Poema’s Pretty Speeches is the rare perfectly titled record. On the surface, the EP from Nashville sisters Elle and Shealeen Puckett is all gorgeous instrumentation and haunting vocals, but the songs themselves are full of heartache, regret and the pain of the past. It’s a remarkably mature and sonically diverse record from a relatively new group, and shows that the duo has a tremendous future ahead of them.

The project begins with “Go Away,” a smooth, forthright track that highlights the Pucketts’ emotive voices, and the bright, sunny acoustic guitar that soaks the EP. But, as with the rest of Pretty Speeches, “Go Away” resonates deeper with repeat listens. The song builds to a hypnotic synth breakdown and then a beefed-up version of the chorus with glimmers of electric guitar as the lyrics about the frustration of a non-committal partner come full circle.

“Enough Messing Around” follows a similar theme, but augments the familiar guitar with a bed of electric piano and some more freewheeling licks. There’s a self-awareness and intelligence to both the lyricism and delivery of Poema’s lyrics that elevates what could be a routine song about failed love into much more.

The breezy, easygoing sound has a certain 70s nostalgia to it, not unlike surefire comparison Haim, but Poema is not a group content just to capitalize off familiar sounds. The EP’s first single and best track, “Forget You in LA” has a surprisingly punchy bass line, and a much more contemporary indie sound that sounds a little like Broken Bells or Beach House. It’s a record about getting a fresh start, but there’s a degree of shimmering West Coast nostalgia that lets you know that such a thing may not truly be possible.

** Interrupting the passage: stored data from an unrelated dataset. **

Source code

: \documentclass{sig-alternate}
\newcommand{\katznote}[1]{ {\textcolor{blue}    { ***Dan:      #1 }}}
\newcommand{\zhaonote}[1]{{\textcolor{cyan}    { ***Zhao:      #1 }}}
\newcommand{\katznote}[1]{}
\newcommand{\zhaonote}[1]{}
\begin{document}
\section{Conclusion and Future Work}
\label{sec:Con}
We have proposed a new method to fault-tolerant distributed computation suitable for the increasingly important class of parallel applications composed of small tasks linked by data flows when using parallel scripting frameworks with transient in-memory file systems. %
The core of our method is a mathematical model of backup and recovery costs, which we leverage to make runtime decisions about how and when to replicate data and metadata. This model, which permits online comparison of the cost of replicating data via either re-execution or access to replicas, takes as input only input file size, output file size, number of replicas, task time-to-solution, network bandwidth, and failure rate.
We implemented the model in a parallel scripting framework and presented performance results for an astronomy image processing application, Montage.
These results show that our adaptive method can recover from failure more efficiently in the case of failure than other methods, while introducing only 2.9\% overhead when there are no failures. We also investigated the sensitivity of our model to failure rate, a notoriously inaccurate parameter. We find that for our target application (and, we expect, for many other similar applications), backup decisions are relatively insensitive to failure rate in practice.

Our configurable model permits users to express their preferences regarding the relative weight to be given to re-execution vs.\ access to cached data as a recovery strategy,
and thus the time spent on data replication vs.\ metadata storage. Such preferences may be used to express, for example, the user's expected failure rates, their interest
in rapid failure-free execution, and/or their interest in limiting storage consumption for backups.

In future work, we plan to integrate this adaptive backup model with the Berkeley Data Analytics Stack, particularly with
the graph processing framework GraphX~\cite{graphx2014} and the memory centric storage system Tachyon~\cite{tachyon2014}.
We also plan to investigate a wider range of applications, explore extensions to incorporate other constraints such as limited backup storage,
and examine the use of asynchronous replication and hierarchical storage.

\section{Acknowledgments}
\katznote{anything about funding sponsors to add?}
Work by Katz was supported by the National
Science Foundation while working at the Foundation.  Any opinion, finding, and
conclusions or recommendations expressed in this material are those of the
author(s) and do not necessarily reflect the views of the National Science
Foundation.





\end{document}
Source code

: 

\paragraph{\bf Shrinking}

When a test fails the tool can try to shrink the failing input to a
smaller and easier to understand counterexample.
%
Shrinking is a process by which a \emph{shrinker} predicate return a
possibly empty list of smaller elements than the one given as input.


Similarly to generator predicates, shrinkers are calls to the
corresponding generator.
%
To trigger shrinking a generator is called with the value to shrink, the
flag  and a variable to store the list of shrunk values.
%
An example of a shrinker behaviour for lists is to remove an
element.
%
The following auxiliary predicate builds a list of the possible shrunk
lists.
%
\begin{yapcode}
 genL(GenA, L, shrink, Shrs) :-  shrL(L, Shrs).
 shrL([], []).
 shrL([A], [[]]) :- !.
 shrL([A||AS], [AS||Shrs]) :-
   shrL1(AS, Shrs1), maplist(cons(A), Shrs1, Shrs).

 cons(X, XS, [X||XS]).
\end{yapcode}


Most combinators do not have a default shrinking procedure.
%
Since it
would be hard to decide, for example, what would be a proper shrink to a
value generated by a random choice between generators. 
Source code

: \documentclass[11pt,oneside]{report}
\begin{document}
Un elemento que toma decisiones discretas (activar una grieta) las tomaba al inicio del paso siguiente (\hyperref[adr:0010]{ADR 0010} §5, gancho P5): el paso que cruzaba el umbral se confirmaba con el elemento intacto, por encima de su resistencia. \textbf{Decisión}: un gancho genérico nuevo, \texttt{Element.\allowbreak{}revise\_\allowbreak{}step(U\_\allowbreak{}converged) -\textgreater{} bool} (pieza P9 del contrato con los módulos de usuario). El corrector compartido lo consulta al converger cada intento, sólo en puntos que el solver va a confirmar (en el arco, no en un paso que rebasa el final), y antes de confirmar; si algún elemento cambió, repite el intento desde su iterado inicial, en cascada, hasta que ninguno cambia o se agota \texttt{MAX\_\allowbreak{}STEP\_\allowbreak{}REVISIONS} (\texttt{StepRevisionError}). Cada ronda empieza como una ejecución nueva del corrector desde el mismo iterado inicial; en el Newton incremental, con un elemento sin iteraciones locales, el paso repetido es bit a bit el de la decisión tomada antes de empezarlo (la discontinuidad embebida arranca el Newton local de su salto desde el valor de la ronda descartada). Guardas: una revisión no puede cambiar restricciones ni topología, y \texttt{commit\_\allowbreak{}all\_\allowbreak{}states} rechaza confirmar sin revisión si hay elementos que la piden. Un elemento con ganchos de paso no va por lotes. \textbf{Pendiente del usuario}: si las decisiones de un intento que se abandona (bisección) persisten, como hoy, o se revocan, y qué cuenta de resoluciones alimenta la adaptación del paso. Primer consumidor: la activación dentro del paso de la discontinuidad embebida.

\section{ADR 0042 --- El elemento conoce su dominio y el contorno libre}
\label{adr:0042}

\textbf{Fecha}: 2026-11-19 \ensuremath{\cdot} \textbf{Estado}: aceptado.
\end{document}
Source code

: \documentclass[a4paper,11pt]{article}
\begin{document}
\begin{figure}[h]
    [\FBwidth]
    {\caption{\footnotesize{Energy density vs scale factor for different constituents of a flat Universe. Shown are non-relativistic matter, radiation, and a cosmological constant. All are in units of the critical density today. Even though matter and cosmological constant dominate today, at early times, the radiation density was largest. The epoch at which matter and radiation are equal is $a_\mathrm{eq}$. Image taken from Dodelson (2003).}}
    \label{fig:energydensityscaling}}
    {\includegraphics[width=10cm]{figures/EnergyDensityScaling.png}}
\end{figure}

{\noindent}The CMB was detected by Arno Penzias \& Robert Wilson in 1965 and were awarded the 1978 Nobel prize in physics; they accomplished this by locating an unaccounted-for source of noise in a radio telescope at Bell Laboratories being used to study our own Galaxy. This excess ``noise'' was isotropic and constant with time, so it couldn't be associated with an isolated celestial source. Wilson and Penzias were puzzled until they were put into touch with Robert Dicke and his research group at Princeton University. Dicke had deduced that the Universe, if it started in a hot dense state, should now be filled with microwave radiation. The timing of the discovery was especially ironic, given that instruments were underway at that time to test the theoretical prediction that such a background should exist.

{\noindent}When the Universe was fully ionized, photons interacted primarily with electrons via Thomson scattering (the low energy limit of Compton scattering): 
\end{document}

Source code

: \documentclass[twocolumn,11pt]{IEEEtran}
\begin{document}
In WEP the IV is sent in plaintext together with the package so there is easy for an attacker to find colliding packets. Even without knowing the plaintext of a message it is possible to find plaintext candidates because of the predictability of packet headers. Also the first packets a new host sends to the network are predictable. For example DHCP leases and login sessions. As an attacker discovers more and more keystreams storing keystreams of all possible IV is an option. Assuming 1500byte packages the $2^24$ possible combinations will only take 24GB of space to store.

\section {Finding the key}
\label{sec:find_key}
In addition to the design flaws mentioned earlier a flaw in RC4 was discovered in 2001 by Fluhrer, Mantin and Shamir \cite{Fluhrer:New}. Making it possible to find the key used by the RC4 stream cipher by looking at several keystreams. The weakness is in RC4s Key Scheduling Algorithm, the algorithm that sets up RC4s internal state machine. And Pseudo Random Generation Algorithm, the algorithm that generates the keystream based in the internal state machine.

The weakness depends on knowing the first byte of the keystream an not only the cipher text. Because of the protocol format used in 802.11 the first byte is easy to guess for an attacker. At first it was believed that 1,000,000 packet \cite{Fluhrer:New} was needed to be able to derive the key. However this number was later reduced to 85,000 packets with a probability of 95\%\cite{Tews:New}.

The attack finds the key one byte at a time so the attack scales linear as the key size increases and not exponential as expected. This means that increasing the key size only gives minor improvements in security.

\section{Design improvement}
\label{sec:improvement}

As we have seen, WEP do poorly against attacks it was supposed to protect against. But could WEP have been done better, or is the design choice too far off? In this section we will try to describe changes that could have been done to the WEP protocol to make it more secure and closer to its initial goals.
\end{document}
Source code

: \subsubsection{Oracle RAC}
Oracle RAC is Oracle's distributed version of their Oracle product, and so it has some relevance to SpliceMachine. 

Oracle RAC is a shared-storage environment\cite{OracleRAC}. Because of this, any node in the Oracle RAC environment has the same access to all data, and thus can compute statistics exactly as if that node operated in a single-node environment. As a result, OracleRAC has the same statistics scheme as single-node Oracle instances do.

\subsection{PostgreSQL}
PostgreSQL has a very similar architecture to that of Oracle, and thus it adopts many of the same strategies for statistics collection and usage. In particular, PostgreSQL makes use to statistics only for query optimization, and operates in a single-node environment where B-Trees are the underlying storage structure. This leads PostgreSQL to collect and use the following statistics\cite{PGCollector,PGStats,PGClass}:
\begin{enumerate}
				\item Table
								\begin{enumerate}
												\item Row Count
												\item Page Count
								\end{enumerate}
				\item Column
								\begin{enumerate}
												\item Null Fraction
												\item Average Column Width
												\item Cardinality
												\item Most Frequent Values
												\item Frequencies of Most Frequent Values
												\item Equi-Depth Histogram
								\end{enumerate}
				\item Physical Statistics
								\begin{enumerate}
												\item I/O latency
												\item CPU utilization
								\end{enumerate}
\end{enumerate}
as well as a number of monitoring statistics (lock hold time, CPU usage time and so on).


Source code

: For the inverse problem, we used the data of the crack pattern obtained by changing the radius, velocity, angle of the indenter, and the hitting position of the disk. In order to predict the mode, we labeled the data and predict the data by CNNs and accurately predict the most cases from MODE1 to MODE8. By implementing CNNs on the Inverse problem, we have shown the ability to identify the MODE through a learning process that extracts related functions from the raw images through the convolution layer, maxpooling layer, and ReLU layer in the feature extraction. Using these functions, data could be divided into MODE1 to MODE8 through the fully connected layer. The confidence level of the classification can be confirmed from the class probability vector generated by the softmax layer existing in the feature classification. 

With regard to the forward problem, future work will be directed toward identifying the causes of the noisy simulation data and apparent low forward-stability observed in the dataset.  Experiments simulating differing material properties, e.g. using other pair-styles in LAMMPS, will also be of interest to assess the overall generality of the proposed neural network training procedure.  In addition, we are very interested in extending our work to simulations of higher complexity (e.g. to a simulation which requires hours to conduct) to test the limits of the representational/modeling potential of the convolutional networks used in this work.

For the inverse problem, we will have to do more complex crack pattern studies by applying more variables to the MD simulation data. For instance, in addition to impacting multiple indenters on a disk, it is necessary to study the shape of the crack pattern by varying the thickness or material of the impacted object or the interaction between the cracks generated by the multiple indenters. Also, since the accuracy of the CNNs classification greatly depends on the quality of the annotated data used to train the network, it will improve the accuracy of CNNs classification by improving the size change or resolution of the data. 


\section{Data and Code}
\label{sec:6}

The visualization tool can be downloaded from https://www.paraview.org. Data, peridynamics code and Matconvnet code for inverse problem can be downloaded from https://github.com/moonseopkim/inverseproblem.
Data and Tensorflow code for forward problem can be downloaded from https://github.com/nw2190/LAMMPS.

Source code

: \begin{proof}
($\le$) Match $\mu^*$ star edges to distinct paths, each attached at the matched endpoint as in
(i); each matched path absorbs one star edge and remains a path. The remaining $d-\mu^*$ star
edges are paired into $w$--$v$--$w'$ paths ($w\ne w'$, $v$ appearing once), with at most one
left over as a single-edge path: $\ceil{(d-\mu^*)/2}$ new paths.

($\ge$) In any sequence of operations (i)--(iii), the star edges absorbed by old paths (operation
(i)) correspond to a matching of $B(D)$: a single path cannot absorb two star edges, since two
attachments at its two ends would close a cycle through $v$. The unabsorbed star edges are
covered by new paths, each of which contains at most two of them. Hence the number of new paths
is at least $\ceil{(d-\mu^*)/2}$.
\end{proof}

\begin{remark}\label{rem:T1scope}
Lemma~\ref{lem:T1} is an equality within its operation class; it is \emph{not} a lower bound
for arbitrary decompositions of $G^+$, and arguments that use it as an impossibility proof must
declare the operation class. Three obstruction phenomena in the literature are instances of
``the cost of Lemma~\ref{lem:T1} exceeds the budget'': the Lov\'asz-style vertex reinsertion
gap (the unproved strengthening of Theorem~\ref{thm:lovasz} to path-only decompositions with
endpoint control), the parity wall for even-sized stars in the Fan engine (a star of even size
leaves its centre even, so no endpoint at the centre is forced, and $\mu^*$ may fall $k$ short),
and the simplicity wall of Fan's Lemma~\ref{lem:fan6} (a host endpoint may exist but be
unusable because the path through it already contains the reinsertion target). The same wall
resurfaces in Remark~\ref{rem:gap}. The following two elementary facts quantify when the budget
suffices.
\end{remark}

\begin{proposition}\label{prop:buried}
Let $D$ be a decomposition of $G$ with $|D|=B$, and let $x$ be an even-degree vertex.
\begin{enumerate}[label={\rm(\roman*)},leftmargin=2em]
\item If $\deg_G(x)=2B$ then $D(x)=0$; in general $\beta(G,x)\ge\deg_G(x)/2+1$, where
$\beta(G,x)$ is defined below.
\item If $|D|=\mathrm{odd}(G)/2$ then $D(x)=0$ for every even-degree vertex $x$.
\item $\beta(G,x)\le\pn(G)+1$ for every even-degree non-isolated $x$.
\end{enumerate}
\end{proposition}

“Get to Me” demonstrates more sonic versatility, with a bossa nova drum rhythm, and even more strong guitar work. It doesn’t have quite the same heft as some of Pretty Speeches’ other tracks, but it’s a fun song that highlights the girls’ vocal harmonies well.

Pretty Speeches concludes with the magnificent ballad “Madeline.” The track begins practically as a suggestion, with the girls singing barely above a whisper and the faint sound of acoustic strumming in the background. But as the track progresses and the narrative crystallizes, the sound picks up, emerging with rolling drums and a wonderful mandolin flourish.

“Madeline” features Poema’s sharpest lyricism, it’s a rueful tale of deceit and a vivid picture of the titular character. The song breaks down into an unexpected Tobias Jesso, Jr. style piano solo at its conclusion and brings the EP to a moving close.

If Pretty Speeches is any indication, Poema has the potential to make a huge mark on music. Their sound is rooted in a slew of dynamic influences, and the sisters’ chemistry oozes out of every beat. Definitely keep these girls on your radar, and their new record playing.